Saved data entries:
+++

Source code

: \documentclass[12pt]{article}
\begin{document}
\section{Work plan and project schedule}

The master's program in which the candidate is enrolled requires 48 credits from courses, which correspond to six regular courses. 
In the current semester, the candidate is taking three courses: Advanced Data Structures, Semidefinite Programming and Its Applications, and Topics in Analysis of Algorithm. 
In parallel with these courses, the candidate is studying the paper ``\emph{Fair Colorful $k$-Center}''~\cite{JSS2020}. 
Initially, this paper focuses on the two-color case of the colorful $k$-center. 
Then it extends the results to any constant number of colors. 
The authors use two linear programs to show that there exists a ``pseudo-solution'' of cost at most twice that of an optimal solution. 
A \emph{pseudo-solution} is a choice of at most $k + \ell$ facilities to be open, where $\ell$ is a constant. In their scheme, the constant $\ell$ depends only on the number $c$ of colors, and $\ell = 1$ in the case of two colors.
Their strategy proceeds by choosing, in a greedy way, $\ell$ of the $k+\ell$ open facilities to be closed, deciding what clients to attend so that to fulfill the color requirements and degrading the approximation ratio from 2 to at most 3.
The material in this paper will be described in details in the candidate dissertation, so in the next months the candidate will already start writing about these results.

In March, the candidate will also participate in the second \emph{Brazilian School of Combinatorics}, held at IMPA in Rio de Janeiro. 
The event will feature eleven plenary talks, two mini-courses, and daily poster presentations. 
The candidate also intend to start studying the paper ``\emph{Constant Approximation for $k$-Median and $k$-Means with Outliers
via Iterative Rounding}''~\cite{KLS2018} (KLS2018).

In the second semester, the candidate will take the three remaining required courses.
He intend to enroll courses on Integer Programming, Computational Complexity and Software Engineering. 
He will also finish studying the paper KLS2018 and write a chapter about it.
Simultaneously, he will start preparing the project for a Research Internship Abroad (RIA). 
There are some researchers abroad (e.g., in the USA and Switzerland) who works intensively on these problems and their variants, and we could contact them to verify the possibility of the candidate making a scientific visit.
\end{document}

+++

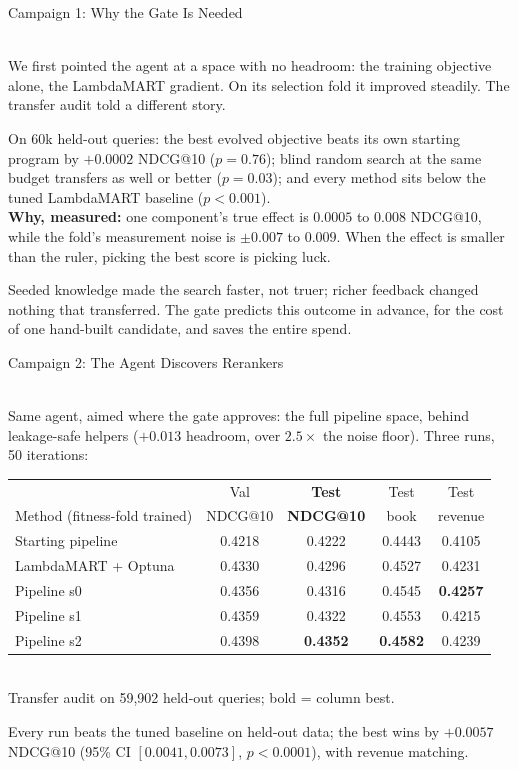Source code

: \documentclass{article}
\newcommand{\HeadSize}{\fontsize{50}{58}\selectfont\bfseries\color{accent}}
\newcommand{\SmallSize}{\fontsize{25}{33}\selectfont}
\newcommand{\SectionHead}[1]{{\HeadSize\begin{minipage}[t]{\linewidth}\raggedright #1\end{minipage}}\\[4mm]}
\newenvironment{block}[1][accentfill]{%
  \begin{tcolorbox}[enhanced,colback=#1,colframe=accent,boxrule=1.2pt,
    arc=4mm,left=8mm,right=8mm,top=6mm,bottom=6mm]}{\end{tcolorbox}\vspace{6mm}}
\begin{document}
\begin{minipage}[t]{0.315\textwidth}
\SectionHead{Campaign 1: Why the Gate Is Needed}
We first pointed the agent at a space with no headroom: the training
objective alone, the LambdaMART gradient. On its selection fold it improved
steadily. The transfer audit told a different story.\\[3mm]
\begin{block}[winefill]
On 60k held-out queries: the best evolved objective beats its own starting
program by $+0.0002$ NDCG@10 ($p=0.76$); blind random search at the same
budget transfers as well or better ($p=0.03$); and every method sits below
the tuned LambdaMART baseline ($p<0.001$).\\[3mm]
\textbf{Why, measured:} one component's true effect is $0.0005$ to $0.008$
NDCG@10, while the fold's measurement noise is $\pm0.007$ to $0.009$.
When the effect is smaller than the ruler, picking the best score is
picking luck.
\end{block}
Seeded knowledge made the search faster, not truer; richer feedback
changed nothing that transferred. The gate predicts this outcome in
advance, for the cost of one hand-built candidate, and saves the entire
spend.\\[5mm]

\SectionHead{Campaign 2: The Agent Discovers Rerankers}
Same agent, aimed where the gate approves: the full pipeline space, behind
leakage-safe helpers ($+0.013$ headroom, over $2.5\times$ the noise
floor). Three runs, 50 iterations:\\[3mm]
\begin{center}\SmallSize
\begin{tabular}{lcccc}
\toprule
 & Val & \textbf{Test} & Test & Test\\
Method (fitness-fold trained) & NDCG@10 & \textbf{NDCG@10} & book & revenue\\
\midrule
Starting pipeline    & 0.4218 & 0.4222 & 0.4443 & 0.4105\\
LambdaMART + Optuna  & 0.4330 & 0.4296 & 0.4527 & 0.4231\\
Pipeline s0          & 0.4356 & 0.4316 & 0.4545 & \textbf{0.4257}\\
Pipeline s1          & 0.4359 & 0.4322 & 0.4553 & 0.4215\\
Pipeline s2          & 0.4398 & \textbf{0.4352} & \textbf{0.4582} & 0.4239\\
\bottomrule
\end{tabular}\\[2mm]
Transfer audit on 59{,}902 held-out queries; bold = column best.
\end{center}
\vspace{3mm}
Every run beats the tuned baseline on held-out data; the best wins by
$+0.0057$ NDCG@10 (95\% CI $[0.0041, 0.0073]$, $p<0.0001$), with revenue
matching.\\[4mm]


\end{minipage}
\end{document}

+++

From the records above, transcribe exactly the run of lines that opens with the line holding "Their strategy proceeds" and closes with the line holding "The material in", both included.

Task result:
Their strategy proceeds by choosing, in a greedy way, $\ell$ of the $k+\ell$ open facilities to be closed, deciding what clients to attend so that to fulfill the color requirements and degrading the approximation ratio from 2 to at most 3.
The material in this paper will be described in details in the candidate dissertation, so in the next months the candidate will already start writing about these results.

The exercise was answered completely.